■ **Task requirements**:
Copy every entry below, exactly and in full.

■ **Data extract**:
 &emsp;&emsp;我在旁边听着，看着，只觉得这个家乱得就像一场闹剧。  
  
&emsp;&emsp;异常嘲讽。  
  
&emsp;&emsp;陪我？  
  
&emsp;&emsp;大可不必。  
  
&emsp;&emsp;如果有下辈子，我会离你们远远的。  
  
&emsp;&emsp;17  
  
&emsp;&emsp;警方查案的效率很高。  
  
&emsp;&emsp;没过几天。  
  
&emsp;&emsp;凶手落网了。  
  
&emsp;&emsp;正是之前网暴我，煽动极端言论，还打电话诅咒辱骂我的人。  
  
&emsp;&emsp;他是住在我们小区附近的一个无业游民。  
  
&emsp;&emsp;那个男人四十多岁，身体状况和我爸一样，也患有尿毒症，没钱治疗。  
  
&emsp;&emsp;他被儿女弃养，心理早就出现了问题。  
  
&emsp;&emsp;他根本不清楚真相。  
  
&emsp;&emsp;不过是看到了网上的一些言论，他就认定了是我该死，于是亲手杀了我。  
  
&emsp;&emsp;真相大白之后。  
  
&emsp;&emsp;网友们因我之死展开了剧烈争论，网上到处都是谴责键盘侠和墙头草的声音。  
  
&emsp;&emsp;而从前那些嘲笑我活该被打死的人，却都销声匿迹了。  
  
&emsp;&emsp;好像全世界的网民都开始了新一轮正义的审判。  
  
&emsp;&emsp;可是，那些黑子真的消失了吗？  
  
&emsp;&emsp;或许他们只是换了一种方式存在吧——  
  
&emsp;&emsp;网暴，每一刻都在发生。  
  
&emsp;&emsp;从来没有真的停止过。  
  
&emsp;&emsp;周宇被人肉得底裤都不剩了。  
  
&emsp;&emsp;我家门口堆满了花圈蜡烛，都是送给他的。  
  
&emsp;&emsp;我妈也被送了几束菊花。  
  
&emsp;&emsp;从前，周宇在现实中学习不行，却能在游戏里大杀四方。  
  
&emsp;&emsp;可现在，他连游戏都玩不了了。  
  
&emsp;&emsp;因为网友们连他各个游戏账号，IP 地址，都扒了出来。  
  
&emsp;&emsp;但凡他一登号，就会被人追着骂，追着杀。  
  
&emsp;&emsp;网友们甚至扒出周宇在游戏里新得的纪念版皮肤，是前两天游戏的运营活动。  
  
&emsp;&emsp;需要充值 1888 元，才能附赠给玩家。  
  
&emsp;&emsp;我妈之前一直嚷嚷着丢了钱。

■ **Problem solution**:
 &emsp;&emsp;我在旁边听着，看着，只觉得这个家乱得就像一场闹剧。  
  
&emsp;&emsp;异常嘲讽。  
  
&emsp;&emsp;陪我？  
  
&emsp;&emsp;大可不必。  
  
&emsp;&emsp;如果有下辈子，我会离你们远远的。  
  
&emsp;&emsp;17  
  
&emsp;&emsp;警方查案的效率很高。  
  
&emsp;&emsp;没过几天。  
  
&emsp;&emsp;凶手落网了。  
  
&emsp;&emsp;正是之前网暴我，煽动极端言论，还打电话诅咒辱骂我的人。  
  
&emsp;&emsp;他是住在我们小区附近的一个无业游民。  
  
&emsp;&emsp;那个男人四十多岁，身体状况和我爸一样，也患有尿毒症，没钱治疗。  
  
&emsp;&emsp;他被儿女弃养，心理早就出现了问题。  
  
&emsp;&emsp;他根本不清楚真相。  
  
&emsp;&emsp;不过是看到了网上的一些言论，他就认定了是我该死，于是亲手杀了我。  
  
&emsp;&emsp;真相大白之后。  
  
&emsp;&emsp;网友们因我之死展开了剧烈争论，网上到处都是谴责键盘侠和墙头草的声音。  
  
&emsp;&emsp;而从前那些嘲笑我活该被打死的人，却都销声匿迹了。  
  
&emsp;&emsp;好像全世界的网民都开始了新一轮正义的审判。  
  
&emsp;&emsp;可是，那些黑子真的消失了吗？  
  
&emsp;&emsp;或许他们只是换了一种方式存在吧——  
  
&emsp;&emsp;网暴，每一刻都在发生。  
  
&emsp;&emsp;从来没有真的停止过。  
  
&emsp;&emsp;周宇被人肉得底裤都不剩了。  
  
&emsp;&emsp;我家门口堆满了花圈蜡烛，都是送给他的。  
  
&emsp;&emsp;我妈也被送了几束菊花。  
  
&emsp;&emsp;从前，周宇在现实中学习不行，却能在游戏里大杀四方。  
  
&emsp;&emsp;可现在，他连游戏都玩不了了。  
  
&emsp;&emsp;因为网友们连他各个游戏账号，IP 地址，都扒了出来。  
  
&emsp;&emsp;但凡他一登号，就会被人追着骂，追着杀。  
  
&emsp;&emsp;网友们甚至扒出周宇在游戏里新得的纪念版皮肤，是前两天游戏的运营活动。  
  
&emsp;&emsp;需要充值 1888 元，才能附赠给玩家。  
  
&emsp;&emsp;我妈之前一直嚷嚷着丢了钱。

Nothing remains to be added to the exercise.